How to Run Terraform with Input Variables
Table of Contents
- Introduction
- Sample Terraform Code
- Run the Sample Terraform
- Use Variables
- Different Values for Each Environment
- Conclusion
Introduction
This blog shows how to use Terraform variables to move environment-specific values out of the code, so you can run the same Terraform configuration for different environments and inject the appropriate variables for each one.
Sample Terraform Code
This blog uses the following Terraform code to get started.
provider.tf
terraform {
required_providers {
google = {
source = "hashicorp/google"
version = "5.15.0"
}
}
}
provider "google" {
# Configuration options
credentials = file("your google credential file path")
project = "{gcp project id}"
}
backend.tf
terraform {
backend "gcs" {
bucket = "{gcp bucket for terraform}"
prefix = "test"
}
}
schedule-job.tf
resource "google_bigquery_data_transfer_config" "job" {
display_name = "my_test_sj"
project = "{your project id}"
location = "us"
data_source_id = "scheduled_query"
schedule = "first sunday of quarter 00:00"
params = {
query = "call spTest();"
}
}
Run the Sample Terraform
Running the above sample Terraform should create a scheduled job.
Use Variables
Now, let's say we want to move the display_name to a variable, because we want to reuse the same name later.
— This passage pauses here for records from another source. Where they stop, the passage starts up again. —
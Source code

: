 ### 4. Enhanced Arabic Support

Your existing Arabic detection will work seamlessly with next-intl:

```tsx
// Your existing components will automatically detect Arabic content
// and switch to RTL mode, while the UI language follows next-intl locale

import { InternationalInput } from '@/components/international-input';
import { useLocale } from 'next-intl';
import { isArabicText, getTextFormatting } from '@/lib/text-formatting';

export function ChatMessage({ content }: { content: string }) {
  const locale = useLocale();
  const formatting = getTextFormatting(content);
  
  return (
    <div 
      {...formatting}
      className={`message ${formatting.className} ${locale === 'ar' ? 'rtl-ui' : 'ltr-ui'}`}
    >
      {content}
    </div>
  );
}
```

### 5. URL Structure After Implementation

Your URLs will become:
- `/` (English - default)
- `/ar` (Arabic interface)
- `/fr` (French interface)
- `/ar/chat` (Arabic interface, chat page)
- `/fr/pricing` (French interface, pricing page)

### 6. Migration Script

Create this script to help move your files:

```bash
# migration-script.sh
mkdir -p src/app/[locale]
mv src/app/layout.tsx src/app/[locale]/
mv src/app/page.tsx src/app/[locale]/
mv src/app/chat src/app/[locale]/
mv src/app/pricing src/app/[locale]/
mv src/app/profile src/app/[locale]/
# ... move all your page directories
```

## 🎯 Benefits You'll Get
Let's create a new variable.tf. If you run terraform plan, you can see the display name as my_test_sj.
Variable with Default
variable "bq_name" {
type = string
nullable = false
default = "my_test_sj"
}
Without Default Variable
Let's say we want to enter the name every time we run Terraform. We can remove the default so that every time we run terraform plan, it will ask for input for the variable. The example here might not be ideal, but there may be some areas where this approach is useful.
variable "bq_name" {
type = string
nullable = false
}
Different Values for Each Environment
Assume we have 2 different workspaces: dev and qa.
For this case, we define the variables as below.
variable.tf
variable "bq_name" {
type = string
nullable = false
}
dev.tfvars
Create a dev.tfvars file and add the following key-value pairs.
name = "dev_job"
qa.tfvars
Create a qa.tfvars file and add the following key-value pairs.
name = "qa_job"
At this point, nothing needs to be modified in the schedule job Terraform file. We'll run terraform plan with the option --var-file=dev.tfvars. This will run Terraform with the key/value environment variables defined in dev.tfvars.
terraform plan --var-file=dev.tfvars
Conclusion
Using Terraform workspaces with var-file allows you to write Terraform configurations for different environments, keeping environment-specific values separate from your infrastructure code.